Wie in vielen Serien geht es auch hier viel um Geschwister und die Eifersucht zwischen ihnen. Den ständigen Konflikt mit Worten und auch mit Fäusten kann der Vater besser aushalten, Mutter Jill geht das oft nahe. Wenn ein Elternteil nicht mehr weiterweiß, macht es das, was alle manchmal brauchen würden: Mit Nachbar Wilson reden. Wenn man dem alten Herren die Lage beschreibt, liefert er meist einen Hinweis auf eine Lösung. Manchmal reicht es auch, an die frische Luft zu gehen und beim Gartenzaun durchzuatmen. Diese Variante nutzen sogar manchmal die pubertierende Kinder – und dann kommen sie wieder zur Vernunft. Die Serie scheute sich nicht vor heiklen Themen, etwa als die Eltern ein Säckchen Marihuana finden. Welchem der Kinder gehört es wohl?

Simpsons

Die Zeichentrick-Serie greift neben vielen anderen Themen auch den Leistungsdruck in der Schule auf.
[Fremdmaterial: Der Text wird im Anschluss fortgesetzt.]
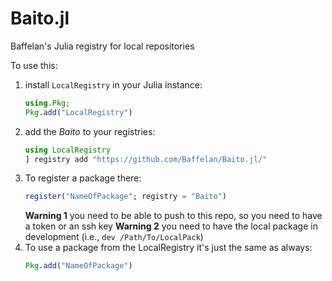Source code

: # Baito.jl
Baffelan's Julia registry for local repositories

To use this:
1. install `LocalRegistry` in your Julia instance:
   ```julia
   using.Pkg;
   Pkg.add("LocalRegistry")
   ```
2. add the _Baito_ to your registries:
   ```julia
   using LocalRegistry
   ] registry add "https://github.com/Baffelan/Baito.jl/"
   ```
3. To register a package there:
   ```Julia
   register("NameOfPackage"; registry = "Baito")
   ```
   **Warning 1** you need to be able to push to this repo, so you need to have a token or an ssh key
   **Warning 2** you need to have the local package in development (i.e., `dev /Path/To/LocalPack`)
4. To use a package from the LocalRegistry it's just the same as always:
   ```Julia
   Pkg.add("NameOfPackage")
   ```
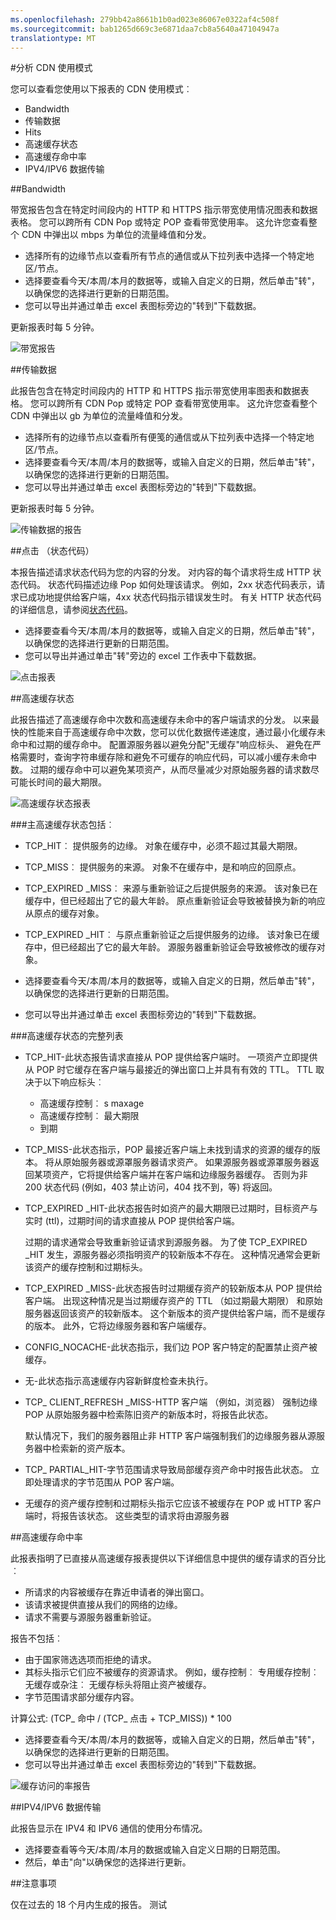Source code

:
```yaml
---
ms.openlocfilehash: 279bb42a8661b1b0ad023e86067e0322af4c508f
ms.sourcegitcommit: bab1265d669c3e6871daa7cb8a5640a47104947a
translationtype: MT
---
```

<properties 
    pageTitle="分析 CDN 使用模式 " 
    description="您可以使用下列报告您 CDN 查看使用模式︰ 带宽、 数据传输、 点击量、 缓存状态、 缓存命中率、 IPV4/IPV6 数据传输。" 
    services="cdn" 
    documentationCenter=".NET" 
    authors="juliako" 
    manager="dwrede" 
    editor=""/>

<tags 
    ms.service="cdn" 
    ms.workload="tbd" 
    ms.tgt_pltfrm="na" 
    ms.devlang="na" 
    ms.topic="article" 
    ms.date="09/01/2015" 
    ms.author="juliako"/>

#分析 CDN 使用模式 

您可以查看您使用以下报表的 CDN 使用模式︰

- Bandwidth
- 传输数据
- Hits
- 高速缓存状态
- 高速缓存命中率
- IPV4/IPV6 数据传输 

##Bandwidth

带宽报告包含在特定时间段内的 HTTP 和 HTTPS 指示带宽使用情况图表和数据表格。 您可以跨所有 CDN Pop 或特定 POP 查看带宽使用率。 这允许您查看整个 CDN 中弹出以 mbps 为单位的流量峰值和分发。 

- 选择所有的边缘节点以查看所有节点的通信或从下拉列表中选择一个特定地区/节点。
- 选择要查看今天/本周/本月的数据等，或输入自定义的日期，然后单击"转"，以确保您的选择进行更新的日期范围。
- 您可以导出并通过单击 excel 表图标旁边的"转到"下载数据。 
 
更新报表时每 5 分钟。 

![带宽报告](./media/cdn-reports/cdn-bandwidth.png)

##传输数据

此报告包含在特定时间段内的 HTTP 和 HTTPS 指示带宽使用率图表和数据表格。 您可以跨所有 CDN Pop 或特定 POP 查看带宽使用率。 这允许您查看整个 CDN 中弹出以 gb 为单位的流量峰值和分发。

- 选择所有的边缘节点以查看所有便笺的通信或从下拉列表中选择一个特定地区/节点。
- 选择要查看今天/本周/本月的数据等，或输入自定义的日期，然后单击"转"，以确保您的选择进行更新的日期范围。
- 您可以导出并通过单击 excel 表图标旁边的"转到"下载数据。
 
更新报表时每 5 分钟。 

![传输数据的报告](./media/cdn-reports/cdn-data-transferred.png)

##点击 （状态代码）

本报告描述请求状态代码为您的内容的分发。 对内容的每个请求将生成 HTTP 状态代码。 状态代码描述边缘 Pop 如何处理该请求。 例如，2xx 状态代码表示，请求已成功地提供给客户端，4xx 状态代码指示错误发生时。 有关 HTTP 状态代码的详细信息，请参阅[状态代码](https://en.wikipedia.org/wiki/List_of_HTTP_status_codes)。
 
- 选择要查看今天/本周/本月的数据等，或输入自定义的日期，然后单击"转"，以确保您的选择进行更新的日期范围。
- 您可以导出并通过单击"转"旁边的 excel 工作表中下载数据。

![点击报表](./media/cdn-reports/cdn-hits.png)

##高速缓存状态

此报告描述了高速缓存命中次数和高速缓存未命中的客户端请求的分发。 以来最快的性能来自于高速缓存命中次数，您可以优化数据传递速度，通过最小化缓存未命中和过期的缓存命中。 配置源服务器以避免分配"无缓存"响应标头、 避免在严格需要时，查询字符串缓存除和避免不可缓存的响应代码，可以减小缓存未命中数。 过期的缓存命中可以避免某项资产，从而尽量减少对原始服务器的请求数尽可能长时间的最大期限。

![高速缓存状态报表](./media/cdn-reports/cdn-cache-statuses.png)

###主高速缓存状态包括︰ 

- TCP_HIT︰ 提供服务的边缘。 对象在缓存中，必须不超过其最大期限。
- TCP_MISS︰ 提供服务的来源。 对象不在缓存中，是和响应的回原点。 
- TCP_EXPIRED _MISS︰ 来源与重新验证之后提供服务的来源。 该对象已在缓存中，但已经超出了它的最大年龄。 原点重新验证会导致被替换为新的响应从原点的缓存对象。
- TCP_EXPIRED _HIT︰ 与原点重新验证之后提供服务的边缘。 该对象已在缓存中，但已经超出了它的最大年龄。 源服务器重新验证会导致被修改的缓存对象。 

- 选择要查看今天/本周/本月的数据等，或输入自定义的日期，然后单击"转"，以确保您的选择进行更新的日期范围。
- 您可以导出并通过单击 excel 表图标旁边的"转到"下载数据。

###高速缓存状态的完整列表

- TCP_HIT-此状态报告请求直接从 POP 提供给客户端时。 一项资产立即提供从 POP 时它缓存在客户端与最接近的弹出窗口上并具有有效的 TTL。 TTL 取决于以下响应标头︰

    - 高速缓存控制︰ s maxage
    - 高速缓存控制︰ 最大期限
    - 到期

- TCP_MISS-此状态指示，POP 最接近客户端上未找到请求的资源的缓存的版本。 将从原始服务器或源罩服务器请求资产。 如果源服务器或源罩服务器返回某项资产，它将提供给客户端并在客户端和边缘服务器缓存。 否则为非 200 状态代码 (例如，403 禁止访问，404 找不到，等) 将返回。 

- TCP_EXPIRED _HIT-此状态报告时如资产的最大期限已过期时，目标资产与实时 (ttl)，过期时间的请求直接从 POP 提供给客户端。 

    过期的请求通常会导致重新验证请求到源服务器。 为了使 TCP_EXPIRED _HIT 发生，源服务器必须指明资产的较新版本不存在。 这种情况通常会更新该资产的缓存控制和过期标头。

- TCP_EXPIRED _MISS-此状态报告时过期缓存资产的较新版本从 POP 提供给客户端。 出现这种情况是当过期缓存资产的 TTL （如过期最大期限） 和原始服务器返回该资产的较新版本。 这个新版本的资产提供给客户端，而不是缓存的版本。 此外，它将边缘服务器和客户端缓存。

- CONFIG_NOCACHE-此状态指示，我们边 POP 客户特定的配置禁止资产被缓存。 

- 无-此状态指示高速缓存内容新鲜度检查未执行。 

- TCP_ CLIENT_REFRESH _MISS-HTTP 客户端 （例如，浏览器） 强制边缘 POP 从原始服务器中检索陈旧资产的新版本时，将报告此状态。 

    默认情况下，我们的服务器阻止非 HTTP 客户端强制我们的边缘服务器从源服务器中检索新的资产版本。 

- TCP_ PARTIAL_HIT-字节范围请求导致局部缓存资产命中时报告此状态。 立即处理请求的字节范围从 POP 客户端。

- 无缓存的资产缓存控制和过期标头指示它应该不被缓存在 POP 或 HTTP 客户端时，将报告该状态。 这些类型的请求将由源服务器

##高速缓存命中率

此报表指明了已直接从高速缓存报表提供以下详细信息中提供的缓存请求的百分比︰

- 所请求的内容被缓存在靠近申请者的弹出窗口。
- 该请求被提供直接从我们的网络的边缘。
- 请求不需要与源服务器重新验证。 

报告不包括︰

- 由于国家筛选选项而拒绝的请求。
- 其标头指示它们应不被缓存的资源请求。 例如，缓存控制︰ 专用缓存控制︰ 无缓存或杂注︰ 无缓存标头将阻止资产被缓存。 
- 字节范围请求部分缓存内容。

计算公式: (TCP_ 命中 / (TCP_ 点击 + TCP_MISS)) * 100

- 选择要查看今天/本周/本月的数据等，或输入自定义的日期，然后单击"转"，以确保您的选择进行更新的日期范围。
- 您可以导出并通过单击 excel 表图标旁边的"转到"下载数据。


![缓存访问的率报告](./media/cdn-reports/cdn-cache-hit-ratio.png)

##IPV4/IPV6 数据传输 

此报告显示在 IPV4 和 IPV6 通信的使用分布情况。 


- 选择要查看等今天/本周/本月的数据或输入自定义日期的日期范围。
- 然后，单击"向"以确保您的选择进行更新。


##注意事项

仅在过去的 18 个月内生成的报告。 测试
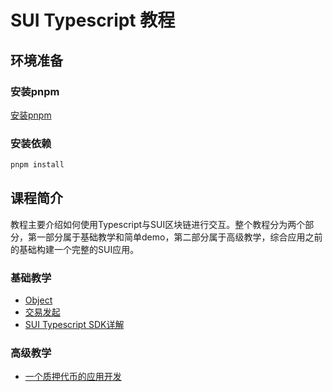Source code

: # SUI Typescript 教程

## 环境准备

### 安装pnpm

[安装pnpm](https://pnpm.io/installation)

### 安装依赖

  ```bash
  pnpm install
  ```

## 课程简介
教程主要介绍如何使用Typescript与SUI区块链进行交互。整个教程分为两个部分，第一部分属于基础教学和简单demo，第二部分属于高级教学，综合应用之前的基础构建一个完整的SUI应用。

### 基础教学
- [Object](./tutorial-1/README.md)
- [交易发起](./tutorial-2/README.md)
- [SUI Typescript SDK详解](./tutorial-3/README.md)

### 高级教学
- [一个质押代币的应用开发](./advance-tutorial/README.md)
Mama Marge findet, ihr Sohn Bart sei dort völlig überfordert und sollte weniger machen. Papa Homer meint, er müsse mehr tun. Doch Bart ist schlau: Weil seine Eltern sich nicht einig sind, spielt er sie gegeneinander aus. Und die fangen prompt an, miteinander zu streiten.

Lipstick Jungle

Als die Autorin von „Sex and the City“, Candace Bushnell, älter wurde, erfand sie „Lipstick Jungle“. Die Frauen hier sind noch immer chic und cool und erfolgreich, aber jetzt haben sie Kinder und plötzlich ganz andere Probleme als früher. Streit über Erziehungsfragen, die Erschöpfung der Doppelbelastung und die Frage, wie viel man für den Job zu opfern bereit ist.

Gilmore Girls

Während oben der Papa die Hauptrolle spielte, steht hier die Alleinerzieherin Lorelai mit ihrer Tochter Rory im Mittelpunkt. Ausnahmsweise hat hier eine andere Beziehung als die zum Kind eine große Bedeutung: die zur eigenen Mutter. Da durchbricht eine Mama die falschen Muster ihrer Kindheit und schafft eine respektvolle Beziehung und eine Vertrautheit mit dem Kind, die viele sich wünschen würden.

American Housewife

Mutter und Tochter Otto aus „American Housewife“ sind unterschiedlicher Meinung, wie das bei Teenagern nunmal so ist. Mama erklärt, dass Kind sich nicht die Haare ohne Erlaubnis färben darf. Falsch: „Kann ich wohl. Hab ich nämlich gerade gemacht“, sagt die liebe Taylor, weil es ja „ihre Haare“ seien. Also räumt die Mutter das Kinderzimmer, da es ja ihre Sachen sind und da kann sie eben selbst bestimmen. Dieselbe Spirale des Trotzes, die viele Pubertätseltern aus ihrer eigenen Familie kennen. Hier können sie sehen, wie es laufen kann.

Workin' Moms

Am Abend vor dem ersten Arbeitstag in der Karenz werfen viele Mütter ihre Nerven weg und stellen alles in Frage, wofür sie gearbeitet haben. So auch Kate. Mit ihren Freundinnen bespricht sie im Babykurs und außerhalb alle Fragen, die Eltern heute beschäftigen. Die Rolle des modernen Vaters, Sex in der Beziehung, wie man auf sein Kind eingehen soll, fehlende Muttergefühle und stillen, stillen, stillen. Und dann kommt noch das Thema, das viele junge Mütter beschäftigt: Wie viel Platz in meinem Leben gebe ich jetzt meiner Mutter?

Milcheinschuss

Eine ähnliche Zielgruppe hat auch „Milcheinschuss“. Die australische Sitcom zeigt Audrey und ihr zwei Monate altes Baby sowie ihr ganzes verwirrendes Umfeld. Das kann einen leicht überfordern. Anders als die „Workin‘ Moms“ geht Audreys Mann erstmal arbeiten und sie bleibt beim Baby.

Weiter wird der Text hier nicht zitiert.